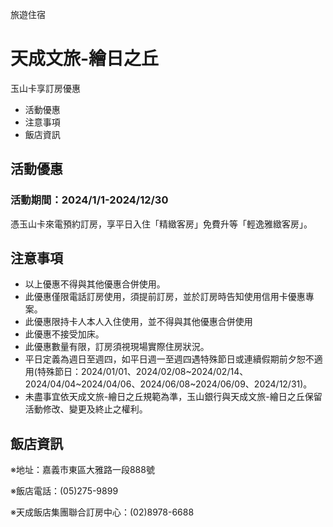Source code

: 旅遊住宿

# 天成文旅-繪日之丘  

玉山卡享訂房優惠

  * 活動優惠
  * 注意事項
  * 飯店資訊

## 活動優惠

### 活動期間：2024/1/1-2024/12/30

憑玉山卡來電預約訂房，享平日入住「精緻客房」免費升等「輕逸雅緻客房」。

  

## 注意事項

  * 以上優惠不得與其他優惠合併使用。
  * 此優惠僅限電話訂房使用，須提前訂房，並於訂房時告知使用信用卡優惠專案。
  * 此優惠限持卡人本人入住使用，並不得與其他優惠合併使用 
  * 此優惠不接受加床。
  * 此優惠數量有限，訂房須視現場實際住房狀況。
  * 平日定義為週日至週四，如平日週一至週四遇特殊節日或連續假期前夕恕不適用(特殊節日：2024/01/01、2024/02/08~2024/02/14、2024/04/04~2024/04/06、2024/06/08~2024/06/09、2024/12/31)。
  * 未盡事宜依天成文旅-繪日之丘規範為準，玉山銀行與天成文旅-繪日之丘保留活動修改、變更及終止之權利。

## 飯店資訊

※地址：嘉義市東區大雅路一段888號

※飯店電話：(05)275-9899

※天成飯店集團聯合訂房中心：(02)8978-6688

  

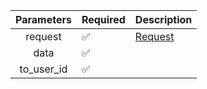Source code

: | Parameters | Required           | Description           |
|:----------:|--------------------|-----------------------|
|  request   | :white_check_mark: | [Request](Request.md) |
|    data    | :white_check_mark: |                       |
| to_user_id | :white_check_mark: |                       |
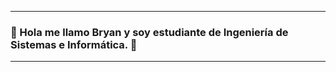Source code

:
-----------------------------------------------------------------------------------------------------------------------------------------------------------------------------------------
### 🔭 Hola me llamo Bryan y soy estudiante de Ingeniería de Sistemas e Informática. 🔭
-----------------------------------------------------------------------------------------------------------------------------------------------------------------------------------------

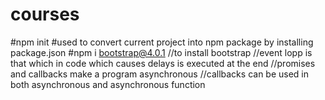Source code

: # courses
#npm init 
#used to convert current project into npm package by installing package.json
#npm i bootstrap@4.0.1   //to install bootstrap
//event lopp is that which in code which causes delays is executed at the end
//promises and callbacks make a program asynchronous
//callbacks can be used in both asynchronous and asynchronous function
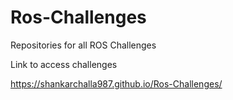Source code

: # Ros-Challenges
Repositories for all ROS Challenges

Link to access challenges

https://shankarchalla987.github.io/Ros-Challenges/
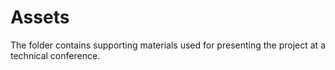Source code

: # Assets

The folder contains supporting materials used for presenting the project at a technical conference.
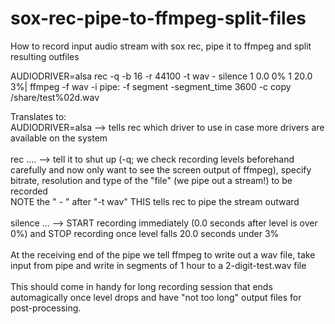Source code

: # sox-rec-pipe-to-ffmpeg-split-files
How to record input audio stream with sox rec, pipe it to ffmpeg and split resulting outfiles

AUDIODRIVER=alsa rec -q -b 16 -r 44100 -t wav - silence 1 0.0 0% 1 20.0 3%| ffmpeg -f wav -i pipe: -f segment -segment_time 3600 -c copy /share/test%02d.wav

Translates to:\
AUDIODRIVER=alsa --> tells rec which driver to use in case more drivers are available on the system\
\
rec .... --> tell it to shut up (-q; we check recording levels beforehand carefully and now only want to see the screen output of ffmpeg), specify bitrate, resolution and type of the "file" (we pipe out a stream!) to be recorded\
NOTE the " - " after "-t wav" THIS tells rec to pipe the stream outward\
\
silence ... --> START recording immediately (0.0 seconds after level is over 0%) and STOP recording once level falls 20.0 seconds under 3%\
\
At the receiving end of the pipe we tell ffmpeg to write out a wav file, take input from pipe and write in segments of 1 hour to a 2-digit-test.wav file\
\
This should come in handy for long recording session that ends automagically once level drops and have "not too long" output files for post-processing.

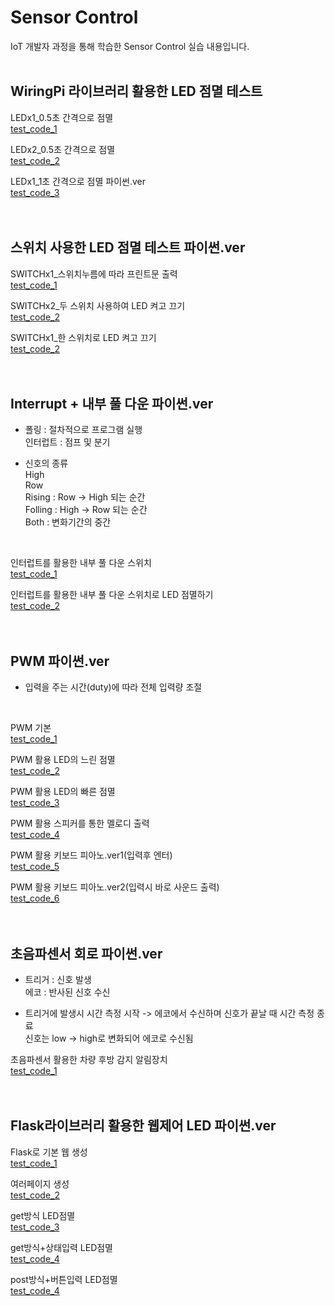 # Sensor Control
IoT 개발자 과정을 통해 학습한 Sensor Control 실습 내용입니다.
<br/>
<br/>

## WiringPi 라이브러리 활용한 LED 점멸 테스트

LEDx1_0.5초 간격으로 점멸   
[test_code_1](https://github.com/HongryeolSeong/StudyRaspberryPi21/blob/main/Sensor%20Control/0521/gpio_test.c "1")
<br>

LEDx2_0.5초 간격으로 점멸   
[test_code_2](https://github.com/HongryeolSeong/StudyRaspberryPi21/tree/main/sensor%20control/0521/gpio_test2.c "2")
<br>

LEDx1_1초 간격으로 점멸 파이썬.ver   
[test_code_3](https://github.com/HongryeolSeong/StudyRaspberryPi21/tree/main/sensor%20control/0521/gpio_test3.py "3")
<br>
<br>
<br>

## 스위치 사용한 LED 점멸 테스트 파이썬.ver

SWITCHx1_스위치누름에 따라 프린트문 출력   
[test_code_1](https://github.com/HongryeolSeong/StudyRaspberryPi21/tree/main/sensor%20control/0524/sw1.py "4")
<br>

SWITCHx2_두 스위치 사용하여 LED 켜고 끄기   
[test_code_2](https://github.com/HongryeolSeong/StudyRaspberryPi21/tree/main/sensor%20control/0524/sw2.py "5")
<br>

SWITCHx1_한 스위치로 LED 켜고 끄기   
[test_code_2](https://github.com/HongryeolSeong/StudyRaspberryPi21/tree/main/sensor%20control/0524/sw3.py "6")
<br>
<br>
<br>

## Interrupt + 내부 풀 다운 파이썬.ver


* 폴링 : 절차적으로 프로그램 실행   
  인터럽트 : 점프 및 분기   

* 신호의 종류   
High   
Row   
Rising : Row -> High 되는 순간   
Folling : High -> Row 되는 순간   
Both : 변화기간의 중간   
<br>

인터럽트를 활용한 내부 풀 다운 스위치   
[test_code_1](https://github.com/HongryeolSeong/StudyRaspberryPi21/tree/main/sensor%20control/0525/int.py "7")
<br>

인터럽트를 활용한 내부 풀 다운 스위치로 LED 점멸하기   
[test_code_2](https://github.com/HongryeolSeong/StudyRaspberryPi21/tree/main/sensor%20control/0525/int_led.py "8")
<br>
<br>
<br>

## PWM 파이썬.ver

* 입력을 주는 시간(duty)에 따라 전체 입력량 조절   
<br>

PWM 기본   
[test_code_1](https://github.com/HongryeolSeong/StudyRaspberryPi21/tree/main/sensor%20control/0525/pwm1.py "9")
<br>

PWM 활용 LED의 느린 점멸   
[test_code_2](https://github.com/HongryeolSeong/StudyRaspberryPi21/tree/main/sensor%20control/0525/pwm_led.py "10")
<br>

PWM 활용 LED의 빠른 점멸   
[test_code_3](https://github.com/HongryeolSeong/StudyRaspberryPi21/tree/main/sensor%20control/0526/pwm_led2.py "11")
<br>

PWM 활용 스피커를 통한 멜로디 출력   
[test_code_4](https://github.com/HongryeolSeong/StudyRaspberryPi21/tree/main/sensor%20control/0525/melody.py "12")
<br>

PWM 활용 키보드 피아노.ver1(입력후 엔터)   
[test_code_5](https://github.com/HongryeolSeong/StudyRaspberryPi21/tree/main/sensor%20control/0525/piano.py "13")
<br>

PWM 활용 키보드 피아노.ver2(입력시 바로 사운드 출력)   
[test_code_6](https://github.com/HongryeolSeong/StudyRaspberryPi21/tree/main/sensor%20control/0525/piano2.py "14")
<br>
<br>
<br>

## 초음파센서 회로 파이썬.ver

* 트리거 : 신호 발생   
  에코 : 반사된 신호 수신   

* 트리거에 발생시 시간 측정 시작 -> 에코에서 수신하며 신호가 끝날 때 시간 측정 종료   
  신호는 low -> high로 변화되어 에코로 수신됨   

초음파센서 활용한 차량 후방 감지 알림장치   
[test_code_1](https://github.com/HongryeolSeong/StudyRaspberryPi21/tree/main/sensor%20control/0526/ultrasonic01.py "15")
<br>
<br>
<br>

## Flask라이브러리 활용한 웹제어 LED 파이썬.ver

Flask로 기본 웹 생성   
[test_code_1](https://github.com/HongryeolSeong/StudyRaspberryPi21/tree/main/sensor%20control/0526/flasktest.py "16")
<br>

여러페이지 생성   
[test_code_2](https://github.com/HongryeolSeong/StudyRaspberryPi21/tree/main/sensor%20control/0526/flaskprint.py "17")
<br>

get방식 LED점멸   
[test_code_3](https://github.com/HongryeolSeong/StudyRaspberryPi21/tree/main/sensor%20control/0526/appLedTestGet.py "18")
<br>

get방식+상태입력 LED점멸   
[test_code_4](https://github.com/HongryeolSeong/StudyRaspberryPi21/tree/main/sensor%20control/0526/appLedTestState.py "19")
<br>

post방식+버튼입력 LED점멸   
[test_code_4](https://github.com/HongryeolSeong/StudyRaspberryPi21/tree/main/sensor%20control/0526/appLedTestButton.py "20")
<br>
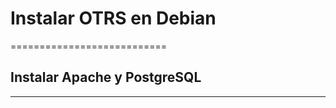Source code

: # Instalar OTRS en Debian
===========================
## Instalar Apache y PostgreSQL
------------------------------------
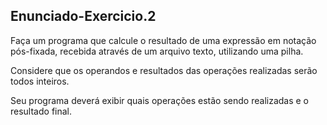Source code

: ## Enunciado-Exercicio.2

Faça um programa que calcule o resultado de
uma expressão em notação pós-fixada,
recebida através de um arquivo texto,
utilizando uma pilha.

Considere que os operandos e resultados das operações realizadas serão todos inteiros.

Seu programa deverá exibir quais operações estão sendo realizadas e
o resultado final.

┄┄┄┄┄┄

Locate the word "realizadas" in the data above. Copy every line carrying it.

Considere que os operandos e resultados das operações realizadas serão todos inteiros.
Seu programa deverá exibir quais operações estão sendo realizadas e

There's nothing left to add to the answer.